The 58mm has an unusually complex optical design, with 9 elements in 6 groups and 2 aspherical elements; in comparison the AF-S Nikkor 50mm F1.4G uses 8 elements in 7 groups but no aspherics. Nikon says that this should give, amongst other things, excellent correction for coma, i.e. the smearing of point light sources towards the corner of the frame that's usually seen at large apertures.
We can't show you images taken with the lens, but snaps we shot at F1.4 looked remarkably sharp into the corners when viewed on the back of the camera.

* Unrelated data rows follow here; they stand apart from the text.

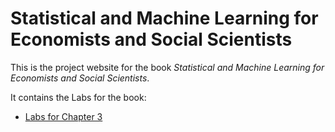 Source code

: # Statistical and Machine Learning for Economists and Social Scientists


This is the project website for the book *Statistical and Machine Learning for Economists and Social Scientists*.

It contains the Labs for the book:

* [Labs for Chapter 3](https://github.com/ignaciomsarmiento/ML_book_codes/blob/master/Chapter3/Regression_for_Prediction.Rnw)

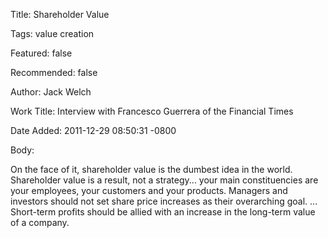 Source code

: Title:  Shareholder Value

Tags:   value creation

Featured: false

Recommended: false

Author: Jack Welch

Work Title: Interview with Francesco Guerrera of the Financial Times

Date Added: 2011-12-29 08:50:31 -0800

Body:

On the face of it, shareholder value is the dumbest idea in the world. Shareholder value is a result, not a strategy... your main constituencies are your employees, your customers and your products. Managers and investors should not set share price increases as their overarching goal. ... Short-term profits should be allied with an increase in the long-term value of a company. 

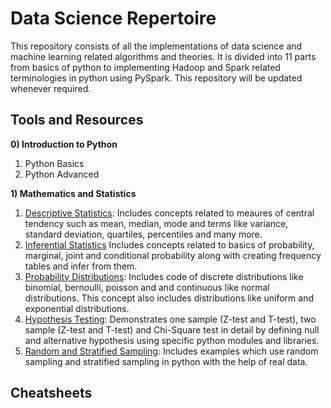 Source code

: # Data Science Repertoire  
This repository consists of all the implementations of data science and machine learning related algorithms and theories. It is divided into 11 parts from basics of python to implementing Hadoop and Spark related terminologies in python using PySpark. This repository will be updated whenever required. 

## Tools and Resources

**0) Introduction to Python**
1. Python Basics
2. Python Advanced

**1) Mathematics and Statistics**
1. [Descriptive Statistics](https://github.com/dhruvg029/Data-Science-Bootcamp/blob/main/1_Mathematics%20and%20Statistics/1_descriptive_statistics.ipynb): Includes concepts related to meaures of central tendency such as mean, median, mode and terms like variance, standard deviation, quartiles, percentiles and many more.
2. [Inferential Statistics](https://github.com/dhruvg029/Data-Science-Bootcamp/blob/main/1_Mathematics%20and%20Statistics/2_inferential_statistics.ipynb) Includes concepts related to basics of probability, marginal, joint and conditional probability along with creating frequency tables and infer from them. 
3. [Probability Distributions](https://github.com/dhruvg029/Data-Science-Bootcamp/blob/main/1_Mathematics%20and%20Statistics/3_probability_distributions.ipynb): Includes code of discrete distributions like binomial, bernoulli, poisson and and continuous like normal distributions. This concept also includes distributions like uniform and exponential distributions.
4. [Hypothesis Testing](https://github.com/dhruvg029/Data-Science-Bootcamp/blob/main/1_Mathematics%20and%20Statistics/4_hypothesis_testing.ipynb): Demonstrates one sample (Z-test and T-test), two sample (Z-test and T-test) and Chi-Square test in detail by defining null and alternative hypothesis using specific python modules and libraries.
5. [Random and Stratified Sampling](https://github.com/dhruvg029/Data-Science-Bootcamp/blob/main/1_Mathematics%20and%20Statistics/5_sampling.ipynb): Includes examples which use random sampling and stratified sampling in python with the help of real data.
 
## Cheatsheets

...and designed with bokeh in mind
Nikon's says the 58mm's optical design was modeled specifically taking the into account the rendition of out-of-focus areas of the picture, or 'bokeh'. It's designed to give attractively-blurred backgrounds, and smooth transitions from in-focus to out-of-focus regions. Here you can see the 9-bladed diaphragm which has curved blades to give a circular aperture. Again, our quick snaps at the launch event looked pretty promising in this regard.
AF-S motor for silent AF
The 58mm F1.8 uses a 'Silent Wave' autofocus motor, which pretty much lives up to its name. Fast primes are rarely super-quick at focusing, but the 58mm seems fast enough, aided perhaps by its rear focus design. The M/A position of the focus mode switch allows manual adjustment after autofocus.
But oh, the price!
The thing is though, you just can't ignore the price. At $1699.95 / £1599.99, its price isn't radically different from the D610 body, meaning this lens is only for those who really know why they want it. In context, the AF-S 50mm F1.4 G sells for around $440 / £290 right now, and when we reviewed it a few years ago we found it to be very good indeed. We've no doubt the 58mm F1.4 will be better, but even so...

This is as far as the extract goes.